Truth Before Dishonor

I would rather be right than popular

For Eric

Posted by DNW on 2013/01/21

A couple of interesting things that fell out of an old book on the general topic. Posted for John’s companion in ideological arms, Eric; and anyone else interested.

Should be self explanatory.Wasp2khpWasp2khp2 You might want to note the list at the bottom of image 2.





7 Responses to “For Eric”

  1. Eric said

    Interesting, DNW. Read a book about these in college. Pretty impressive technology in those old radial engines, until the 50’s when they were all replaced by jets.


  2. Yorkshire said

    Cool. Fun to find these “ancient” things.


  3. DNW said

    What’s interesting is that this is the engine @ 2000 hp that beat the Zero, that gave the American planes the hp to out climb and out race the Japanese. The only fighter I see there is the Thunderbolt.

    But my understanding is that the Grumman F6F used the same engine.
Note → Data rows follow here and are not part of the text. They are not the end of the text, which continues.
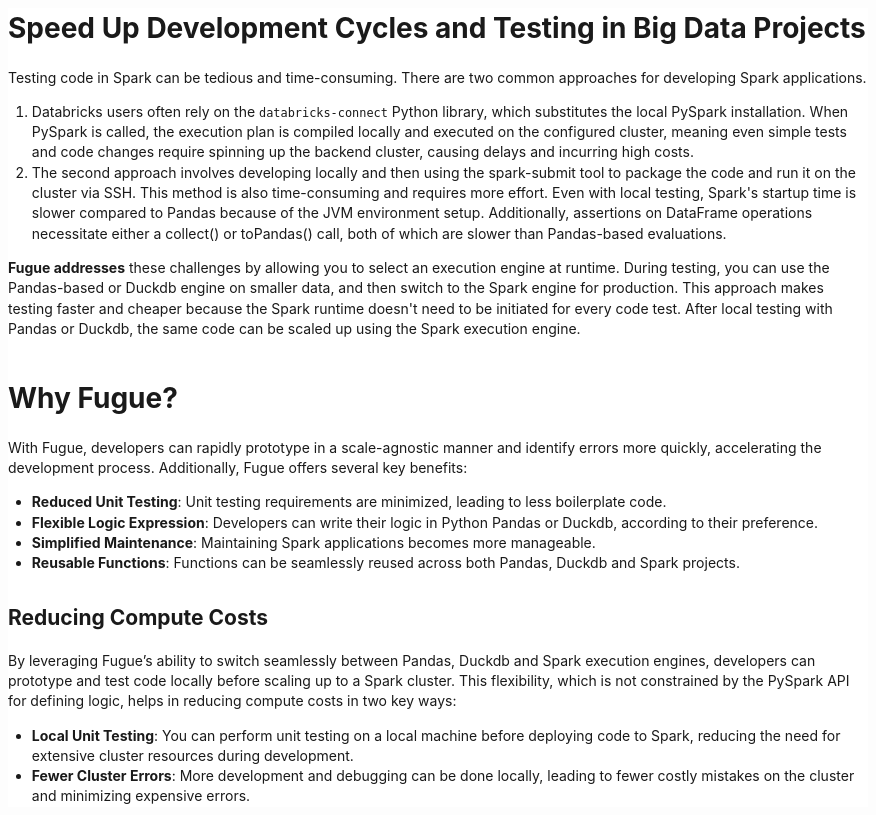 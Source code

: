 # Speed Up Development Cycles and Testing in Big Data Projects
Testing code in Spark can be tedious and time-consuming. There are two common approaches for developing Spark applications.

 1. Databricks users often rely on the `databricks-connect` Python library, which substitutes the local PySpark installation. When PySpark is called, the execution plan is compiled locally and executed on the configured cluster, meaning even simple tests and code changes require spinning up the backend cluster, causing delays and incurring high costs.
 2. The second approach involves developing locally and then using the spark-submit tool to package the code and run it on the cluster via SSH. This method is also time-consuming and requires more effort. Even with local testing, Spark's startup time is slower compared to Pandas because of the JVM environment setup. Additionally, assertions on DataFrame operations necessitate either a collect() or toPandas() call, both of which are slower than Pandas-based evaluations.

**Fugue addresses** these challenges by allowing you to select an execution engine at runtime. During testing, you can use the Pandas-based or Duckdb engine on smaller data, and then switch to the Spark engine for production. This approach makes testing faster and cheaper because the Spark runtime doesn't need to be initiated for every code test. After local testing with Pandas or Duckdb, the same code can be scaled up using the Spark execution engine.

# Why Fugue?
With Fugue, developers can rapidly prototype in a scale-agnostic manner and identify errors more quickly, accelerating the development process. Additionally, Fugue offers several key benefits:

-   **Reduced Unit Testing**: Unit testing requirements are minimized, leading to less boilerplate code.
-   **Flexible Logic Expression**: Developers can write their logic in Python Pandas or Duckdb, according to their preference.
-   **Simplified Maintenance**: Maintaining Spark applications becomes more manageable.
-   **Reusable Functions**: Functions can be seamlessly reused across both Pandas, Duckdb and Spark projects.

## Reducing Compute Costs

By leveraging Fugue’s ability to switch seamlessly between Pandas, Duckdb and Spark execution engines, developers can prototype and test code locally before scaling up to a Spark cluster. This flexibility, which is not constrained by the PySpark API for defining logic, helps in reducing compute costs in two key ways:

-   **Local Unit Testing**: You can perform unit testing on a local machine before deploying code to Spark, reducing the need for extensive cluster resources during development.
-   **Fewer Cluster Errors**: More development and debugging can be done locally, leading to fewer costly mistakes on the cluster and minimizing expensive errors.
    It was that plane, more than the P-38 Lightening or the Corsair, which the designer of the Zero, in a book published under the same name, said constituted an overall one on one qualitative superiority over the Zero judged on the Zero’s own terms.
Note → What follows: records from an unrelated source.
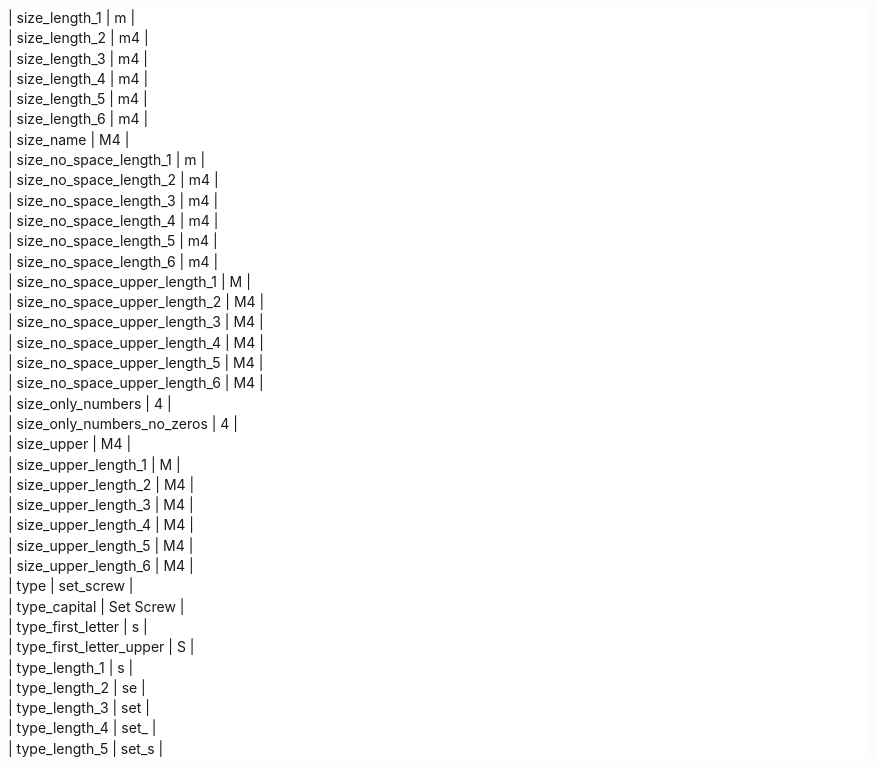 | size_length_1 | m |  
| size_length_2 | m4 |  
| size_length_3 | m4 |  
| size_length_4 | m4 |  
| size_length_5 | m4 |  
| size_length_6 | m4 |  
| size_name | M4 |  
| size_no_space_length_1 | m |  
| size_no_space_length_2 | m4 |  
| size_no_space_length_3 | m4 |  
| size_no_space_length_4 | m4 |  
| size_no_space_length_5 | m4 |  
| size_no_space_length_6 | m4 |  
| size_no_space_upper_length_1 | M |  
| size_no_space_upper_length_2 | M4 |  
| size_no_space_upper_length_3 | M4 |  
| size_no_space_upper_length_4 | M4 |  
| size_no_space_upper_length_5 | M4 |  
| size_no_space_upper_length_6 | M4 |  
| size_only_numbers | 4 |  
| size_only_numbers_no_zeros | 4 |  
| size_upper | M4 |  
| size_upper_length_1 | M |  
| size_upper_length_2 | M4 |  
| size_upper_length_3 | M4 |  
| size_upper_length_4 | M4 |  
| size_upper_length_5 | M4 |  
| size_upper_length_6 | M4 |  
| type | set_screw |  
| type_capital | Set Screw |  
| type_first_letter | s |  
| type_first_letter_upper | S |  
| type_length_1 | s |  
| type_length_2 | se |  
| type_length_3 | set |  
| type_length_4 | set_ |  
| type_length_5 | set_s |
    That is his claim, not mine.

    His claim was that the Japanese inability to build a 2,000 hp power plant of acceptable weight was what, more than most other things, caused their failure to hold their own.


  4. DNW said

    My remark above, as was the original author’s, was meant to be construed narrowly, and applies of course only to fighter planes judged on their ability as effective interceptors, and especially, dog fighters.

    The general topic of Japan’s technological blunders and miscalculations and challenges during WWII, is another matter entirely.

    Since I’m not a history or war “buff”, I’ll leave that discussion, if any, to others.


  5. DNW said

    Look at the relatively low, for nowadays, compression ratio, too. I think old motorcars and cycles had one around 3:1 or 4:1, so it was probably considered pretty hot.


  6. Eric said

    The engine was supercharged. Turbo and supercharged engines generally have a lower compression ratio. Compressing the air makes up for the difference.


  7. Eric said

    The Japanese planes were generally more maneuverable, but the American planes more rugged. A few bullets in the right place could bring down a Zero or set it ablaze if you hit the fuel tanks. Americans invented self-sealing tanks and put armor plate behind the pilot. This added weight, but improved survivability.